Optional character scalar; if missing/empty, inferred from the DAG (must be unique).

outcome

Optional character scalar; if missing/empty, inferred from the DAG (must be unique).

engine

Modeling function, default stats::lm. Ignored if formula is a single engine call (in that case the function is taken from the call).

labels

list; optional variable labels (named character vector or data.frame).

verbose

logical (default TRUE). Controls verbosity in the console printer (formulas + notes).

type

output type. One of "console" (default), "latex"/"docx"/"word", "excel"/"xlsx", "text"/"txt", or the plotting types "dwplot"/"dotwhisker". For type = "latex", if no ⁠out=⁠ is supplied, a LaTeX fragment is printed to the console instead of being written to disk.

show

character vector or list; specify which sections to include in the output. One of "all" (default), "roles" (roles grid only), or "models" (model comparison only.

out

output file path for the non-console types:

type="latex": a LaTeX fragment written to out (usually .tex); when omitted, the fragment is printed to the console.
type="text"/"txt": a plain-text file written to out; when omitted, the report is printed to console.
type="dotwhisker"/"dwplot": a image (.png) file written to out; when omitted, the plot is rendered within RStudio.
type="docx"/"word": a Word (.docx) file written to out.
type="excel"/"xlsx": an Excel (.xlsx) file written to out. Ignored for type="console".

imply

logical; default FALSE. Controls whether roles/sets are computed on a pruned DAG or the full DAG.

If FALSE (default): restrict DAG evaluation to exposure, outcome, and terms named in the model (prune the DAG to what appears in the specification).
If TRUE: evaluate on the full DAG and allow DAG-implied controls in the minimal/canonical sets; the roles table includes all DAG nodes.

eval_all

logical; default FALSE. When TRUE, retain original RHS terms that are not DAG nodes (e.g., fixed effects, interactions, splines) in derived minimal/canonical formulas. When FALSE, non-DAG RHS terms are dropped from derived formulas.

exclude

character vector or list; remove neutral controls from the canonical set. Recognized values are "nct" (drop neutral-on-treatment controls) and "nco" (drop neutral-on-outcome controls). Users can supply one or both, e.g. exclude = c("nco", "nct"); each requested variant is fitted and shown as a separate "Canon. (-...)" column in the console/model exports.

omit_intercept

logical; drop intercept rows from the model comparison display (default TRUE).

omit_factors

logical; drop factor-level rows from the model comparison display (default TRUE). This parameter only suppresses factor output; factor terms still enter the regression.

bivariate

logical; if TRUE, include a bivariate (exposure-only) specification in the comparison table in addition to the user's original and DAG-derived models (default FALSE).

estimand

character vector; causal estimand(s) for reported columns. Any of: "raw" (default), "SATE", "SATT", "SACDE" (alias "SCDE"), or "none".

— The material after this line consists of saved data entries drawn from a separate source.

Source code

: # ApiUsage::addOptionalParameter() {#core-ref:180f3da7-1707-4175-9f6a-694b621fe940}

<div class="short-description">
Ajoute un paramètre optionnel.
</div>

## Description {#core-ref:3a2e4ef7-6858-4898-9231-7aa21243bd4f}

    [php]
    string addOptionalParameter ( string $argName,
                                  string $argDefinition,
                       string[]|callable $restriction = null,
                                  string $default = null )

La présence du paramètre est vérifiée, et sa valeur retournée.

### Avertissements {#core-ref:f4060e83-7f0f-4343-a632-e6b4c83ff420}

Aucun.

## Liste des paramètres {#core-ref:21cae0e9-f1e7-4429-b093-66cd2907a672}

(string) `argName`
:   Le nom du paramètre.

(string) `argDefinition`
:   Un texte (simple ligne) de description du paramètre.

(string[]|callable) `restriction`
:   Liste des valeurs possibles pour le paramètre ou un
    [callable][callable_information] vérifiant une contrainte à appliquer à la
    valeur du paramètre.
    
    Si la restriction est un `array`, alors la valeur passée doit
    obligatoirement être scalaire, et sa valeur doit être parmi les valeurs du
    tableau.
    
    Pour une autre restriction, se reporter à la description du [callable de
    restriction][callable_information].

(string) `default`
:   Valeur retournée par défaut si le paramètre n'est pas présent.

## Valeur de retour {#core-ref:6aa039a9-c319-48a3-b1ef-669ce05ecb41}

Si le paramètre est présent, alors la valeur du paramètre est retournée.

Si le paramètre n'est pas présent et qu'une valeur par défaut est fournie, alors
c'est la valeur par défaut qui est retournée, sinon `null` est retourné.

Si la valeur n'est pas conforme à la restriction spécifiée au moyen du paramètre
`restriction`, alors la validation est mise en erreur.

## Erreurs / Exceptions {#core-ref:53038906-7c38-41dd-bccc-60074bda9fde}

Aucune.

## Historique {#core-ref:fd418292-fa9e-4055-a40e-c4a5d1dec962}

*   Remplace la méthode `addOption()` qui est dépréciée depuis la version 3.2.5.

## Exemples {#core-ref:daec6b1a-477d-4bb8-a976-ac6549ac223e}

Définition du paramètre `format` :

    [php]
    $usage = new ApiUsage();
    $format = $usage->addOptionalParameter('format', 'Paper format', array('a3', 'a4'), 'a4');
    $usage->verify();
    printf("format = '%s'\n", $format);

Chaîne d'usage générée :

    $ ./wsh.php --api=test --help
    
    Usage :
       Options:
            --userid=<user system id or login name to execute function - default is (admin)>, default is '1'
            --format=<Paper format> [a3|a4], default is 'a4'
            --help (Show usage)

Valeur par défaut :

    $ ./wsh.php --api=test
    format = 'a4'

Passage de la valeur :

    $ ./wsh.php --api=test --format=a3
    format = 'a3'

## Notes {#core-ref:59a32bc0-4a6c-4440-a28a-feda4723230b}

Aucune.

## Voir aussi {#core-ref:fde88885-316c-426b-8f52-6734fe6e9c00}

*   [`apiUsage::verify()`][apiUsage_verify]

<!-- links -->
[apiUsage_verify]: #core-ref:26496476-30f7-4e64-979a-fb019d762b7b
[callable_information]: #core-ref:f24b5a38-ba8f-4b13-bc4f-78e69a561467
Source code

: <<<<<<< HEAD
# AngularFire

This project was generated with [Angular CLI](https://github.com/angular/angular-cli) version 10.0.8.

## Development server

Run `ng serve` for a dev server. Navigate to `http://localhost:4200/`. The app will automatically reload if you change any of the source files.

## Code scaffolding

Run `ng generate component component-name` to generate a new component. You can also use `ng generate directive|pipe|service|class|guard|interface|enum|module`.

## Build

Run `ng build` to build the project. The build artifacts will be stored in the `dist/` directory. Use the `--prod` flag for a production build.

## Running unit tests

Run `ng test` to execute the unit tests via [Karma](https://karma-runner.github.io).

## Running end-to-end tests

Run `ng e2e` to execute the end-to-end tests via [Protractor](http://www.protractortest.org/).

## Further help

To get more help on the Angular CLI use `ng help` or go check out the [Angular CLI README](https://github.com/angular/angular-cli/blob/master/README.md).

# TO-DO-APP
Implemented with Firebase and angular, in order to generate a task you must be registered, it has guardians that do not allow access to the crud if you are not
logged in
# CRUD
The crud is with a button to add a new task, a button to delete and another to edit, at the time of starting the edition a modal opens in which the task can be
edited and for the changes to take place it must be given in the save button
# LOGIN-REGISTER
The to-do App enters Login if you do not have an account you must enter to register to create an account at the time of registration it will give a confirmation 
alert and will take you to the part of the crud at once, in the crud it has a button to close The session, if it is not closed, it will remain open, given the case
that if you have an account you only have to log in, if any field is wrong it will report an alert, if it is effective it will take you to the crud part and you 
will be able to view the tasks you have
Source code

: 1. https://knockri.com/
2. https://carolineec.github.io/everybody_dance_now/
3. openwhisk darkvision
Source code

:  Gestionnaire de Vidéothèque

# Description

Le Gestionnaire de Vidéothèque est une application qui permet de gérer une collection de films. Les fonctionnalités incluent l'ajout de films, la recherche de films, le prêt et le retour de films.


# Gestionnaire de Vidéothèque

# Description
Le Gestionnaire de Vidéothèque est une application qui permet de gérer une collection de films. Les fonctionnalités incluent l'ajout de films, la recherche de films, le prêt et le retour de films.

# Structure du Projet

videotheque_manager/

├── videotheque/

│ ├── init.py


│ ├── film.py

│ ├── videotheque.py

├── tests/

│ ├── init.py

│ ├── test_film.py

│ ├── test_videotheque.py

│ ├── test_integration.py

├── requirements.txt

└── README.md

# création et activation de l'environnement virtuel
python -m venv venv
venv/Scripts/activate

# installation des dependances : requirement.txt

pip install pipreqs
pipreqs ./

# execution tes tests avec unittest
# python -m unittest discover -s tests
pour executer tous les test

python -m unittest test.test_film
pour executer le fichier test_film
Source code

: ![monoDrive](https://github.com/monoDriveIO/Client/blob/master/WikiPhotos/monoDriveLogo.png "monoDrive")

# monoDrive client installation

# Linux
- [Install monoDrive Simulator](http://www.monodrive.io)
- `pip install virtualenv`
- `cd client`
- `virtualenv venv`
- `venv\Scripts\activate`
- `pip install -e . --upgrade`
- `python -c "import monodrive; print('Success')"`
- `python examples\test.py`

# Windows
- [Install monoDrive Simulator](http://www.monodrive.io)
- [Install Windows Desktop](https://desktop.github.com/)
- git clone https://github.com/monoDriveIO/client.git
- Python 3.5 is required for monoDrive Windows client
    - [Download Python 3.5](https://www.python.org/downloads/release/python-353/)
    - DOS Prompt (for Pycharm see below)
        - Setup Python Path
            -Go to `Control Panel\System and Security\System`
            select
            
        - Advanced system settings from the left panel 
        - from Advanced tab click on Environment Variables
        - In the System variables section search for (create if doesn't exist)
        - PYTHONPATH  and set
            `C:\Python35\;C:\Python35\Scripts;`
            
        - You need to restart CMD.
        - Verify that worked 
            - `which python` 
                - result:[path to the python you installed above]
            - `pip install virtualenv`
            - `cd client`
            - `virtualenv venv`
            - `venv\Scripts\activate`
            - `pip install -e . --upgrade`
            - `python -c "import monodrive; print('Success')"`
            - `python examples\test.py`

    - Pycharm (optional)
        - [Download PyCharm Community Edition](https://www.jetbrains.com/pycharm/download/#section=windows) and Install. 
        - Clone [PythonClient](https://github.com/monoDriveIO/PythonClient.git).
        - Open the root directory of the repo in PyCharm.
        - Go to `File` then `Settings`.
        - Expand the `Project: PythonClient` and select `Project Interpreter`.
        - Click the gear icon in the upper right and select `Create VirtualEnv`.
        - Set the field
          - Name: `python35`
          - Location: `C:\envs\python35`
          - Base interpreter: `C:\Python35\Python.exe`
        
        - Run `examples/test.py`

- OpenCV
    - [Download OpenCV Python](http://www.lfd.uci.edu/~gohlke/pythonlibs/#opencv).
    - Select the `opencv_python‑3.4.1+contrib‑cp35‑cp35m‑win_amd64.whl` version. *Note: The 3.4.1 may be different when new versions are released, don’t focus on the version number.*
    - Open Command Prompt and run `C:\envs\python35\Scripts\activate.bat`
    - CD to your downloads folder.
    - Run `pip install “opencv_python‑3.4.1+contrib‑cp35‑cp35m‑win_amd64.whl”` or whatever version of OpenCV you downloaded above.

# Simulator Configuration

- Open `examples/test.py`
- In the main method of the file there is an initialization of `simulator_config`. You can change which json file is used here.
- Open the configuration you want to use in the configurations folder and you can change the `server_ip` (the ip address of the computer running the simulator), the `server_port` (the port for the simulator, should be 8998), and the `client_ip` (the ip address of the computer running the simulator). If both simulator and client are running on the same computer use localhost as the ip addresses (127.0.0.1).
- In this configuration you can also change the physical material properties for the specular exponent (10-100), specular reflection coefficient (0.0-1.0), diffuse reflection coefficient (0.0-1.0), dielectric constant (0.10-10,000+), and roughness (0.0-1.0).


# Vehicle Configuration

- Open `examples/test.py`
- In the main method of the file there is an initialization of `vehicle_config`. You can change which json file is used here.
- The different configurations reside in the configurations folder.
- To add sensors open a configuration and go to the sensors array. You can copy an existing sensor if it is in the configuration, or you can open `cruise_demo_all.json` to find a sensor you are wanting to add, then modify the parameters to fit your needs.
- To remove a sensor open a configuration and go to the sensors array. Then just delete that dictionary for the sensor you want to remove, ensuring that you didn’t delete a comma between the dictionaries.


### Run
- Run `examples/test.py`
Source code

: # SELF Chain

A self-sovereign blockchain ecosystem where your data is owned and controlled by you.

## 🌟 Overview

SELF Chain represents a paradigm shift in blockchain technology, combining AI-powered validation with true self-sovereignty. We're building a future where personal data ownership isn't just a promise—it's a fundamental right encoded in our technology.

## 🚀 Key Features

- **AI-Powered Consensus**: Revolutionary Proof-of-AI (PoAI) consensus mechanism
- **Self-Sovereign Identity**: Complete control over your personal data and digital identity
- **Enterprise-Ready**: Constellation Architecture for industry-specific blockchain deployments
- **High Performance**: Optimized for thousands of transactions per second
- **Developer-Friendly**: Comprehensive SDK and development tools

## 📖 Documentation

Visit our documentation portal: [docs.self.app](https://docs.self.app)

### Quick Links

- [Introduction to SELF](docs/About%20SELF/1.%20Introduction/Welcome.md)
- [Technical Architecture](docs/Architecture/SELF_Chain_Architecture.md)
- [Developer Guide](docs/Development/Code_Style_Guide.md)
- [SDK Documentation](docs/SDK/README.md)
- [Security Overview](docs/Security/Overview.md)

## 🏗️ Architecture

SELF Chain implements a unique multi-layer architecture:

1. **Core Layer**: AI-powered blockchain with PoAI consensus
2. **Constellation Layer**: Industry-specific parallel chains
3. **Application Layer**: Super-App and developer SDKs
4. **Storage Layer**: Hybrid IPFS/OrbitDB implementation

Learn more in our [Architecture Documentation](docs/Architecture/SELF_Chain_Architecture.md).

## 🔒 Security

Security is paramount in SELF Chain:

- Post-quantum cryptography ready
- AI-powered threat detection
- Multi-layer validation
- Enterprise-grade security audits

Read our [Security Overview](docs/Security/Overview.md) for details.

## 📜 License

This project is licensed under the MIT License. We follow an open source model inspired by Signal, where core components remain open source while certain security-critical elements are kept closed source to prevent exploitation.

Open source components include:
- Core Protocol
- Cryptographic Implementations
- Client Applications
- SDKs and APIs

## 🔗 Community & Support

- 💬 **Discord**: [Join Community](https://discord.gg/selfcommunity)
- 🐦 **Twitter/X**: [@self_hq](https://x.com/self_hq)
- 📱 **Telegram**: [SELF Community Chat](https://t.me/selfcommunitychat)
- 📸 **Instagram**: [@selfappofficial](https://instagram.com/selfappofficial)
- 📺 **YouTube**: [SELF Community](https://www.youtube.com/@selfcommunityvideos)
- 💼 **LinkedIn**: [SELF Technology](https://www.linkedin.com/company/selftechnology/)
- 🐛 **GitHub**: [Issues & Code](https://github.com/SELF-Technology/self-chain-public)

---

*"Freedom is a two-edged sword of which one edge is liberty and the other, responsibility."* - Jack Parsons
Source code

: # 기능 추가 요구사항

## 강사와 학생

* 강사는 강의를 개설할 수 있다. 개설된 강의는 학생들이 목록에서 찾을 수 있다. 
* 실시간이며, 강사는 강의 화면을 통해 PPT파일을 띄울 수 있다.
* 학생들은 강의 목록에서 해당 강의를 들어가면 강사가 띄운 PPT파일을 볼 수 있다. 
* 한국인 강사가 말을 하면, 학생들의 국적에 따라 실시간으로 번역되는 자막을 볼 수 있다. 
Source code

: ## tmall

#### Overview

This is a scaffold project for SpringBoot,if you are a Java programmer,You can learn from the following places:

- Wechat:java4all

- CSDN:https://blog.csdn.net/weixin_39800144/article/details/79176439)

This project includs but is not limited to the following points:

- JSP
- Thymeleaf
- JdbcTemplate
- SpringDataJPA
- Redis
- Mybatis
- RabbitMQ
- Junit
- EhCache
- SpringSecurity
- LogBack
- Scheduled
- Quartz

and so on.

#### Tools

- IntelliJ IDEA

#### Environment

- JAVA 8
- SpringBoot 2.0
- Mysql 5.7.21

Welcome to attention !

"raw": naive regression fits implied by the supplied engine/formulas.
"SATE"/"SATT": inverse-probability weighted versions of each comparison model (via WeightIt) to target sample ATE/ATT.
"SACDE"/"SCDE": for DAGs with mediator(s), adds sequential g-estimation columns: (i) unweighted sequential-g and (ii) IPW-weighted sequential-g (weights estimated without conditioning on mediators) to target the sample average controlled direct effect.

engine_args

Named list of extra arguments forwarded to engine(...). If formula is an engine call, arguments from the call are merged with engine_args (call values take precedence).

weights_args

list; arguments forwarded to WeightIt when computing IPW weights for "SATE"/"SATT" and for the weighted SACDE refit. If trim_at is supplied, weights are winsorized at the requested quantile before refitting.

wts_omit

character vector; terms to omit from the weighting (treatment) model even when eval_all = TRUE. Useful for keeping non-DAG fixed effects in the outcome model while preventing them from entering the propensity/weight model.

auto_acde

logical; if TRUE (default), automates handling conflicts between specifications and estimand arguments. Fails gracefully with a helpful error when users specify ACDE estimand for a model without mediators.

acde

list; options for the controlled direct effect workflow (estimands "SACDE"/"SCDE"). Users can override parts of the sequential g-estimation specification with named elements: m (mediators), x (baseline covariates), z (intermediate covariates), fe (fixed-effects variables), fe_as_factor (wrap fe as factor()), and include_descendants (treat descendants of mediators as mediators).

directeffects_args

Named list of arguments forwarded to DirectEffects::sequential_g() when estimand includes "SACDE" (e.g., simulation/bootstrap controls, variance estimator options).

Details

Engine-call parsing. If formula is a call (e.g., feols(Y ~ X | fe, data=df)), DAGassist extracts the engine function, formula, data argument, and any additional engine arguments directly from that call; these are merged with engine/engine_args you pass explicitly (call arguments win).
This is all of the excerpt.